Problem statement: The lines from the one with "#### ***玩转圆形分段***" through the last line below are to be copied exactly; no other lines are to be returned.

Material for the task:
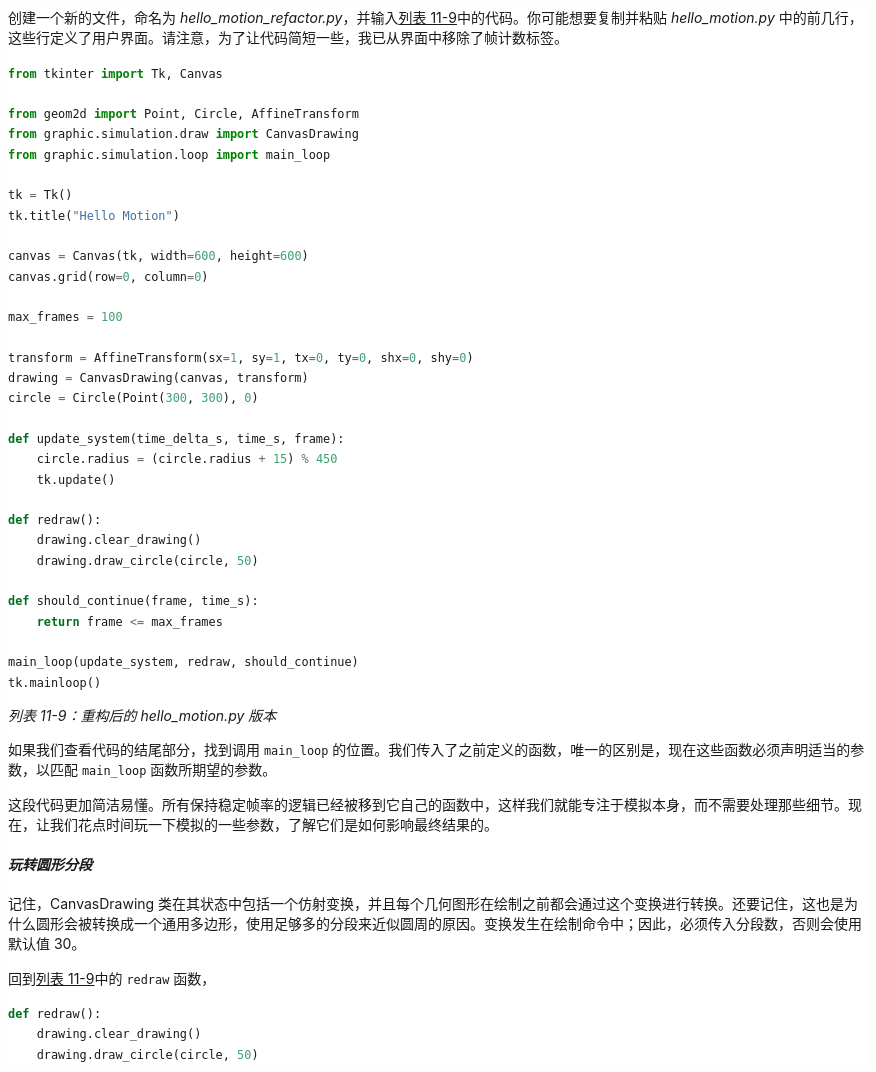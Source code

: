 创建一个新的文件，命名为 *hello_motion_refactor.py*，并输入[列表 11-9](ch11.xhtml#ch11lis9)中的代码。你可能想要复制并粘贴 *hello_motion.py* 中的前几行，这些行定义了用户界面。请注意，为了让代码简短一些，我已从界面中移除了帧计数标签。

```py
from tkinter import Tk, Canvas

from geom2d import Point, Circle, AffineTransform
from graphic.simulation.draw import CanvasDrawing
from graphic.simulation.loop import main_loop

tk = Tk()
tk.title("Hello Motion")

canvas = Canvas(tk, width=600, height=600)
canvas.grid(row=0, column=0)

max_frames = 100

transform = AffineTransform(sx=1, sy=1, tx=0, ty=0, shx=0, shy=0)
drawing = CanvasDrawing(canvas, transform)
circle = Circle(Point(300, 300), 0)

def update_system(time_delta_s, time_s, frame):
    circle.radius = (circle.radius + 15) % 450
    tk.update()

def redraw():
    drawing.clear_drawing()
    drawing.draw_circle(circle, 50)

def should_continue(frame, time_s):
    return frame <= max_frames

main_loop(update_system, redraw, should_continue)
tk.mainloop()
```

*列表 11-9：重构后的 hello_motion.py 版本*

如果我们查看代码的结尾部分，找到调用 `main_loop` 的位置。我们传入了之前定义的函数，唯一的区别是，现在这些函数必须声明适当的参数，以匹配 `main_loop` 函数所期望的参数。

这段代码更加简洁易懂。所有保持稳定帧率的逻辑已经被移到它自己的函数中，这样我们就能专注于模拟本身，而不需要处理那些细节。现在，让我们花点时间玩一下模拟的一些参数，了解它们是如何影响最终结果的。

#### ***玩转圆形分段***

记住，CanvasDrawing 类在其状态中包括一个仿射变换，并且每个几何图形在绘制之前都会通过这个变换进行转换。还要记住，这也是为什么圆形会被转换成一个通用多边形，使用足够多的分段来近似圆周的原因。变换发生在绘制命令中；因此，必须传入分段数，否则会使用默认值 30。

回到[列表 11-9](ch11.xhtml#ch11lis9)中的 `redraw` 函数，

```py
def redraw():
    drawing.clear_drawing()
    drawing.draw_circle(circle, 50)
```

Solved exercise:
#### ***玩转圆形分段***

记住，CanvasDrawing 类在其状态中包括一个仿射变换，并且每个几何图形在绘制之前都会通过这个变换进行转换。还要记住，这也是为什么圆形会被转换成一个通用多边形，使用足够多的分段来近似圆周的原因。变换发生在绘制命令中；因此，必须传入分段数，否则会使用默认值 30。

回到[列表 11-9](ch11.xhtml#ch11lis9)中的 `redraw` 函数，

```py
def redraw():
    drawing.clear_drawing()
    drawing.draw_circle(circle, 50)
```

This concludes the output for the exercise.